### Records for the task
*** Block opens ***

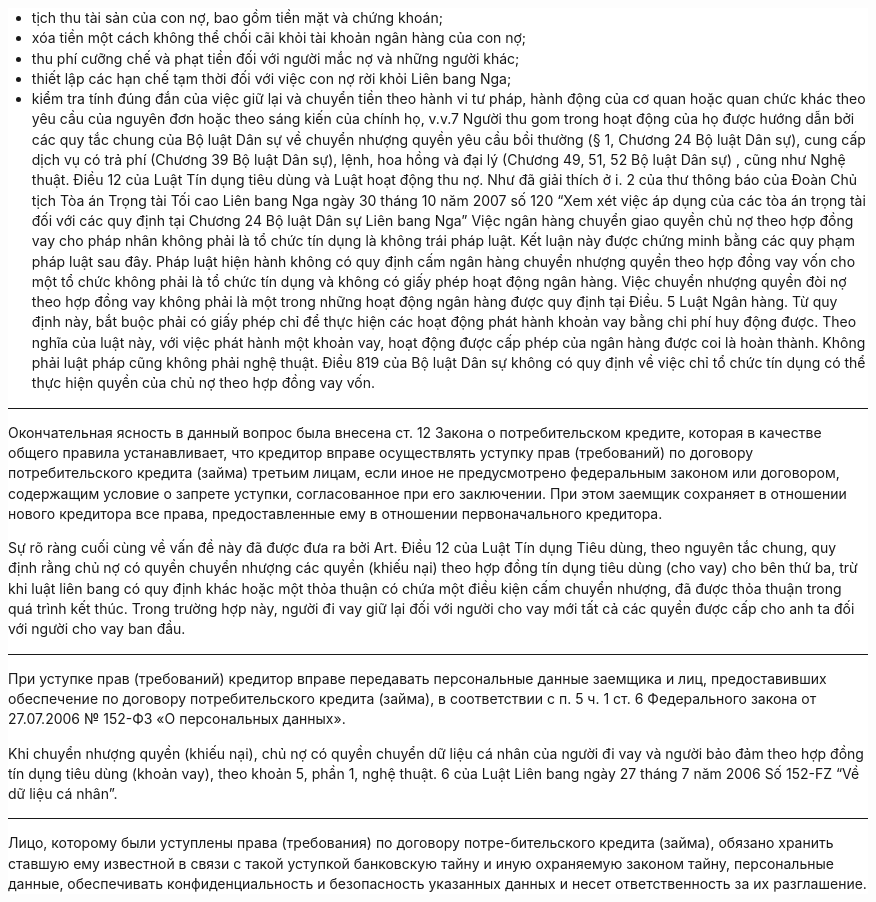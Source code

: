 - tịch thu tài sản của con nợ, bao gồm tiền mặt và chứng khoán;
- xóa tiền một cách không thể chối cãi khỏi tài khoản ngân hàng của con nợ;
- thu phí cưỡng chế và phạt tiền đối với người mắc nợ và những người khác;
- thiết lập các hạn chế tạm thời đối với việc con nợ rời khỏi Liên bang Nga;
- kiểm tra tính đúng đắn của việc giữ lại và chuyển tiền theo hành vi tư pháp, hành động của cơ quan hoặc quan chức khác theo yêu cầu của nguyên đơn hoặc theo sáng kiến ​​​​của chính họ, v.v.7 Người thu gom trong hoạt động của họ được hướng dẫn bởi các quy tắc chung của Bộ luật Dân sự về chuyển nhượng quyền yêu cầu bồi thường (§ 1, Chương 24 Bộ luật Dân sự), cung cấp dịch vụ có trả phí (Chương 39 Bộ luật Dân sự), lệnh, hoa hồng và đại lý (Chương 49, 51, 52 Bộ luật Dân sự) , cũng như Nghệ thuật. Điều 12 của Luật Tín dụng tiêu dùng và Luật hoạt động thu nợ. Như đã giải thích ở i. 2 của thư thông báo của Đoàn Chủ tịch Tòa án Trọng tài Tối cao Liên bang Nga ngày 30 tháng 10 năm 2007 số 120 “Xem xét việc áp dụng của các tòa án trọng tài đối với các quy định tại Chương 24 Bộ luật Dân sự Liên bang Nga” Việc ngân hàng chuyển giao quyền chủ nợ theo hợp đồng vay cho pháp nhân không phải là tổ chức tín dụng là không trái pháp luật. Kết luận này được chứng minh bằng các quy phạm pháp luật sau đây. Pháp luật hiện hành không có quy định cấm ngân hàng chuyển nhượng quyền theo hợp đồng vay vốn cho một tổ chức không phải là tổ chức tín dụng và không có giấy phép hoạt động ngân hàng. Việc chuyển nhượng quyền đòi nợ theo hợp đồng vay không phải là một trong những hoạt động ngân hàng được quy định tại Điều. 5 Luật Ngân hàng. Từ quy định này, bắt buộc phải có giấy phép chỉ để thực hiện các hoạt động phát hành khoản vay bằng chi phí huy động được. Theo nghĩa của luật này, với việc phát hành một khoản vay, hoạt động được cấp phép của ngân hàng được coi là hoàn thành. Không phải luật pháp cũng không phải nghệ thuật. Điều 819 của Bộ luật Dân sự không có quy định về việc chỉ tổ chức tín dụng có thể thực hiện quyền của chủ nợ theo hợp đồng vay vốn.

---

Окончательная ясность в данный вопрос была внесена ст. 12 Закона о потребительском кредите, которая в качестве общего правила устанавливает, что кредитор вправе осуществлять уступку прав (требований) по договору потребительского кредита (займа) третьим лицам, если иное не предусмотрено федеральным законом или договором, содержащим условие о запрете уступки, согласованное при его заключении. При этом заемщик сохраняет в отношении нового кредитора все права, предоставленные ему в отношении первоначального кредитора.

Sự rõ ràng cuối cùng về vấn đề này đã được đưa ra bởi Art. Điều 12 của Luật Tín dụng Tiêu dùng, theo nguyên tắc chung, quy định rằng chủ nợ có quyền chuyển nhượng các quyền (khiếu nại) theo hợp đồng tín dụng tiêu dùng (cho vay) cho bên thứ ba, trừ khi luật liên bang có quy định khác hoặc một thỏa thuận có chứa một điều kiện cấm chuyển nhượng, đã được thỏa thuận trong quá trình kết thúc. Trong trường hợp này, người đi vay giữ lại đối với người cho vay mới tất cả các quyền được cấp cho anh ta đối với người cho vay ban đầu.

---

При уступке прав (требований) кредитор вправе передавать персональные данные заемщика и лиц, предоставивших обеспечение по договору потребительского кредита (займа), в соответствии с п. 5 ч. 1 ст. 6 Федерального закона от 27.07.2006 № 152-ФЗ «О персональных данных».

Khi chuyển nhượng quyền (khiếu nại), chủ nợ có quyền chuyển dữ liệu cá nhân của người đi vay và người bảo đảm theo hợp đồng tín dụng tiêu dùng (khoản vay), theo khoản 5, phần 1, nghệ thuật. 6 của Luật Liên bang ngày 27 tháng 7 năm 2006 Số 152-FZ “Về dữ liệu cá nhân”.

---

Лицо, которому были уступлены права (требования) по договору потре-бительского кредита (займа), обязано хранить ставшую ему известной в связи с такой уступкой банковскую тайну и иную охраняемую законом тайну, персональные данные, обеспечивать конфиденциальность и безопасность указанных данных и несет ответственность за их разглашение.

*** Block closes ***

### Task details
Using the records above, find and show each line with the string "khỏi".

### Finished exercise
- xóa tiền một cách không thể chối cãi khỏi tài khoản ngân hàng của con nợ;
- thiết lập các hạn chế tạm thời đối với việc con nợ rời khỏi Liên bang Nga;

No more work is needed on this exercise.